# 3 Integration questions

(1) $$\alpha(t-t_{0})=\int_{R_{0}}^{R(\Theta)}\frac{du}{u\sqrt{a^ 2-u^2}}$$

(2) $$\beta(t-t_{0})=\int_{R_{0}}^{R(\Theta)}\frac{du}{u\sqrt{u^ 2+b}}$$

(3) $$\beta(t-t_{0})=\int_{R_{0}}^{R(\Theta)}\frac{du}{u\sqrt{u^ 2-b}}$$

Should I use trig subs? If so, what should my "u" be?

i've not done integrals with the limits and equalities such as you have posted, but, the definite integrals are easy enough.

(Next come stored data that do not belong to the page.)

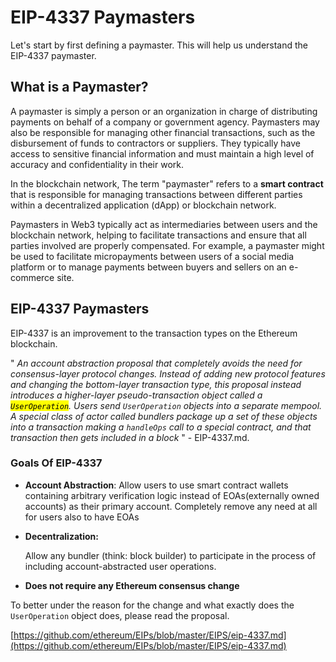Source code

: # EIP-4337 Paymasters

Let's start by first defining a paymaster. This will help us understand the EIP-4337 paymaster.&#x20;

## What is a Paymaster?

A paymaster is simply a person or an organization in charge of distributing payments on behalf of a company or government agency. Paymasters may also be responsible for managing other financial transactions, such as the disbursement of funds to contractors or suppliers. They typically have access to sensitive financial information and must maintain a high level of accuracy and confidentiality in their work.

In the blockchain network, The term "paymaster" refers to a **smart contract** that is responsible for managing transactions between different parties within a decentralized application (dApp) or blockchain network.

Paymasters in Web3 typically act as intermediaries between users and the blockchain network, helping to facilitate transactions and ensure that all parties involved are properly compensated. For example, a paymaster might be used to facilitate micropayments between users of a social media platform or to manage payments between buyers and sellers on an e-commerce site.

## EIP-4337 Paymasters

EIP-4337 is an improvement to the transaction types on the Ethereum blockchain.&#x20;

" _An account abstraction proposal that completely avoids the need for consensus-layer protocol changes. Instead of adding new protocol features and changing the bottom-layer transaction type, this proposal instead introduces a higher-layer pseudo-transaction object called a <mark style="background-color:yellow;">`UserOperation`</mark>. Users send `UserOperation` objects into a separate mempool. A special class of actor called bundlers package up a set of these objects into a transaction making a `handleOps` call to a special contract, and that transaction then gets included in a block_ " - EIP-4337.md.

### Goals Of EIP-4337

* **Account Abstraction**: Allow users to use smart contract wallets containing arbitrary verification logic instead of EOAs(externally owned accounts) as their primary account. Completely remove any need at all for users also to have EOAs&#x20;
*   **Decentralization:**&#x20;

    Allow any bundler (think: block builder) to participate in the process of including account-abstracted user operations.
* **Does not require any Ethereum consensus change**



To better under the reason for the change and what exactly does the `UserOperation` object does, please read the proposal.

[https://github.com/ethereum/EIPs/blob/master/EIPS/eip-4337.md](https://github.com/ethereum/EIPs/blob/master/EIPS/eip-4337.md)
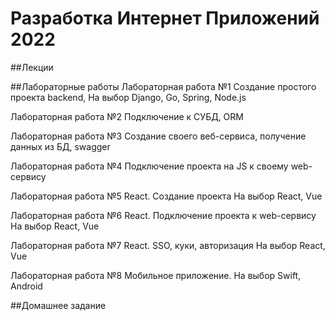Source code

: # Разработка Интернет Приложений 2022

##Лекции

##Лабораторные работы
Лабораторная работа №1
Создание простого проекта backend, 
На выбор Django, Go, Spring, Node.js

Лабораторная работа №2
Подключение к СУБД, ORM

Лабораторная работа №3
Создание своего веб-сервиса, получение данных из БД, swagger

Лабораторная работа №4
Подключение проекта на JS к своему web-сервису

Лабораторная работа №5
React. Создание проекта
На выбор React, Vue

Лабораторная работа №6
React. Подключение проекта к web-сервису
На выбор React, Vue

Лабораторная работа №7
React. SSO, куки, авторизация
На выбор React, Vue

Лабораторная работа №8
Мобильное приложение. 
На выбор Swift, Android

##Домашнее задание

use the trig identities sin^2 x + cos^2 x = 1

for the first problem, let a = u sin x, da = u cos x
from there, you can see that you can factor out a u^2 in the radical sign. you are left with sin^2 x - 1, which equals cos^2 x. the square root of cos^2 x is cos x.
now you should have definite integral of 1/(sin^2 x cos x)
use power reduction to simpliy sin^2 x in terms of cos. i gotta go to class now, sorry. if nobody has gotten to it in 4 hours from now, i'll be back. and also learn the tex commands so this is readable

for the first one use $$u=asin(x)$$ or $$u=acos(x)$$
second one $$u=b^{1/2}tan(x)$$
third $$u=b^{1/2}sec(x)$$

you must be very carefull with the sign of the functions thoug, remember that
$$(x^2)^{1/2}=|x|$$

thank you!

HallsofIvy
In general, if you see $\srqt{1- x^2}$ you should immediately think "cos2= 1- sin2".
If you see $\sqrt{1+ x^2}$ you should immediately think "1+ tan2= sec2".
If you see $\sqrt{x^2- 1}$ you should immediately think "sec2- 1= tan2".